Each line below is to be copied exactly as it appears.

> _Information_:

..........

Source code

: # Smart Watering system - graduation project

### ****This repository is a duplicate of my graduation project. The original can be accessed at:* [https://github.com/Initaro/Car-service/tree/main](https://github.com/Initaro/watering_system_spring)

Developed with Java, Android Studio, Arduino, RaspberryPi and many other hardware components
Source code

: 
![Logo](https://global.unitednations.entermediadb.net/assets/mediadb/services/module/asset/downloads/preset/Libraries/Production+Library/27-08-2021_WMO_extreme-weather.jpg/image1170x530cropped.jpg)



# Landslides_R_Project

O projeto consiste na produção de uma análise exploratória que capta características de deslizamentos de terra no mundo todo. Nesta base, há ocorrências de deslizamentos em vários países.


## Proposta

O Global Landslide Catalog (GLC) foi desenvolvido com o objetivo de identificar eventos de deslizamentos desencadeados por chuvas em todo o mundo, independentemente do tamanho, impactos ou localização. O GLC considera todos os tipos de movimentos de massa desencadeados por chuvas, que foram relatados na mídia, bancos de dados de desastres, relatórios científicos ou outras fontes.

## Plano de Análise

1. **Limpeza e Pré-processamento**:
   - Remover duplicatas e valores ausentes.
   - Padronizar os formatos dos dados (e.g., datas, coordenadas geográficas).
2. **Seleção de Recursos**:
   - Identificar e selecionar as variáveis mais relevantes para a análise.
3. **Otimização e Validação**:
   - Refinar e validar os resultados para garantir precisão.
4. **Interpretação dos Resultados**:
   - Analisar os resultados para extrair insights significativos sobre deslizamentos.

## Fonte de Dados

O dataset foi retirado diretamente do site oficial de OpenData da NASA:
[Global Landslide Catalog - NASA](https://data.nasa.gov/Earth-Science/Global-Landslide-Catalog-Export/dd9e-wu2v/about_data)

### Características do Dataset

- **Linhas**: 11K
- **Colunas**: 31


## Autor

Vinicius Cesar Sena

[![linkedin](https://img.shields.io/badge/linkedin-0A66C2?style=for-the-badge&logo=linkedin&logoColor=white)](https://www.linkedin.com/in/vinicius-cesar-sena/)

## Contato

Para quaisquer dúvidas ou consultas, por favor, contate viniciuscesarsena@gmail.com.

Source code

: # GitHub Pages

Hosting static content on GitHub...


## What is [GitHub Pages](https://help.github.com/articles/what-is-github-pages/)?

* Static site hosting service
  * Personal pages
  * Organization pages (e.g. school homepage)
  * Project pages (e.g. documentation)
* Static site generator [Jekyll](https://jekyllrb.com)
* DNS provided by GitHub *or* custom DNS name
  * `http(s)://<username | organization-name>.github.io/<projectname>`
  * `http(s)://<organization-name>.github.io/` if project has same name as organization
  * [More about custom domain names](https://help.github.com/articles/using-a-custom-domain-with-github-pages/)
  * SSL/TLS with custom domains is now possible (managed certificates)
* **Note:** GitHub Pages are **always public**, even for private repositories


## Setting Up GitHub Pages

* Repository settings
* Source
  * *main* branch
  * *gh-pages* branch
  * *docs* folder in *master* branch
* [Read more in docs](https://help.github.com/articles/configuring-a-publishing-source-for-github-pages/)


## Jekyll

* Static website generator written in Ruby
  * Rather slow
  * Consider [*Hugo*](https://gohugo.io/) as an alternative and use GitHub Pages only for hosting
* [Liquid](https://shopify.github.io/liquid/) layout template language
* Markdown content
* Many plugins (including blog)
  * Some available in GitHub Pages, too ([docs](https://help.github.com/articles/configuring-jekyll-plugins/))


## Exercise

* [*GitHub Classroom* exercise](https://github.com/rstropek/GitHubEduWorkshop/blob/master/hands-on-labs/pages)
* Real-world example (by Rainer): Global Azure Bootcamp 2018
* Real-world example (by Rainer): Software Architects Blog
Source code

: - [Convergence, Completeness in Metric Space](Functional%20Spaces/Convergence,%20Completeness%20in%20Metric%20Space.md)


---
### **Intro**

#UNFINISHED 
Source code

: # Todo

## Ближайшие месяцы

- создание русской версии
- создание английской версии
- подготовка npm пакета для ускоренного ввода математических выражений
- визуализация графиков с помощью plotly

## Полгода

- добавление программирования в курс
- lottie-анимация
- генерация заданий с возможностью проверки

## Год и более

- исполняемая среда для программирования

..........

> _Result_:
Source code

: # Smart Watering system - graduation project

### ****This repository is a duplicate of my graduation project. The original can be accessed at:* [https://github.com/Initaro/Car-service/tree/main](https://github.com/Initaro/watering_system_spring)

Developed with Java, Android Studio, Arduino, RaspberryPi and many other hardware components
Source code

: 
![Logo](https://global.unitednations.entermediadb.net/assets/mediadb/services/module/asset/downloads/preset/Libraries/Production+Library/27-08-2021_WMO_extreme-weather.jpg/image1170x530cropped.jpg)



# Landslides_R_Project

O projeto consiste na produção de uma análise exploratória que capta características de deslizamentos de terra no mundo todo. Nesta base, há ocorrências de deslizamentos em vários países.


## Proposta

O Global Landslide Catalog (GLC) foi desenvolvido com o objetivo de identificar eventos de deslizamentos desencadeados por chuvas em todo o mundo, independentemente do tamanho, impactos ou localização. O GLC considera todos os tipos de movimentos de massa desencadeados por chuvas, que foram relatados na mídia, bancos de dados de desastres, relatórios científicos ou outras fontes.

## Plano de Análise

1. **Limpeza e Pré-processamento**:
   - Remover duplicatas e valores ausentes.
   - Padronizar os formatos dos dados (e.g., datas, coordenadas geográficas).
2. **Seleção de Recursos**:
   - Identificar e selecionar as variáveis mais relevantes para a análise.
3. **Otimização e Validação**:
   - Refinar e validar os resultados para garantir precisão.
4. **Interpretação dos Resultados**:
   - Analisar os resultados para extrair insights significativos sobre deslizamentos.

## Fonte de Dados

O dataset foi retirado diretamente do site oficial de OpenData da NASA:
[Global Landslide Catalog - NASA](https://data.nasa.gov/Earth-Science/Global-Landslide-Catalog-Export/dd9e-wu2v/about_data)

### Características do Dataset

- **Linhas**: 11K
- **Colunas**: 31


## Autor

Vinicius Cesar Sena

[![linkedin](https://img.shields.io/badge/linkedin-0A66C2?style=for-the-badge&logo=linkedin&logoColor=white)](https://www.linkedin.com/in/vinicius-cesar-sena/)

## Contato

Para quaisquer dúvidas ou consultas, por favor, contate viniciuscesarsena@gmail.com.

Source code

: # GitHub Pages

Hosting static content on GitHub...


## What is [GitHub Pages](https://help.github.com/articles/what-is-github-pages/)?

* Static site hosting service
  * Personal pages
  * Organization pages (e.g. school homepage)
  * Project pages (e.g. documentation)
* Static site generator [Jekyll](https://jekyllrb.com)
* DNS provided by GitHub *or* custom DNS name
  * `http(s)://<username | organization-name>.github.io/<projectname>`
  * `http(s)://<organization-name>.github.io/` if project has same name as organization
  * [More about custom domain names](https://help.github.com/articles/using-a-custom-domain-with-github-pages/)
  * SSL/TLS with custom domains is now possible (managed certificates)
* **Note:** GitHub Pages are **always public**, even for private repositories


## Setting Up GitHub Pages

* Repository settings
* Source
  * *main* branch
  * *gh-pages* branch
  * *docs* folder in *master* branch
* [Read more in docs](https://help.github.com/articles/configuring-a-publishing-source-for-github-pages/)


## Jekyll

* Static website generator written in Ruby
  * Rather slow
  * Consider [*Hugo*](https://gohugo.io/) as an alternative and use GitHub Pages only for hosting
* [Liquid](https://shopify.github.io/liquid/) layout template language
* Markdown content
* Many plugins (including blog)
  * Some available in GitHub Pages, too ([docs](https://help.github.com/articles/configuring-jekyll-plugins/))


## Exercise

* [*GitHub Classroom* exercise](https://github.com/rstropek/GitHubEduWorkshop/blob/master/hands-on-labs/pages)
* Real-world example (by Rainer): Global Azure Bootcamp 2018
* Real-world example (by Rainer): Software Architects Blog
Source code

: - [Convergence, Completeness in Metric Space](Functional%20Spaces/Convergence,%20Completeness%20in%20Metric%20Space.md)


---
### **Intro**

#UNFINISHED 
Source code

: # Todo

## Ближайшие месяцы

- создание русской версии
- создание английской версии
- подготовка npm пакета для ускоренного ввода математических выражений
- визуализация графиков с помощью plotly

## Полгода

- добавление программирования в курс
- lottie-анимация
- генерация заданий с возможностью проверки

## Год и более

- исполняемая среда для программирования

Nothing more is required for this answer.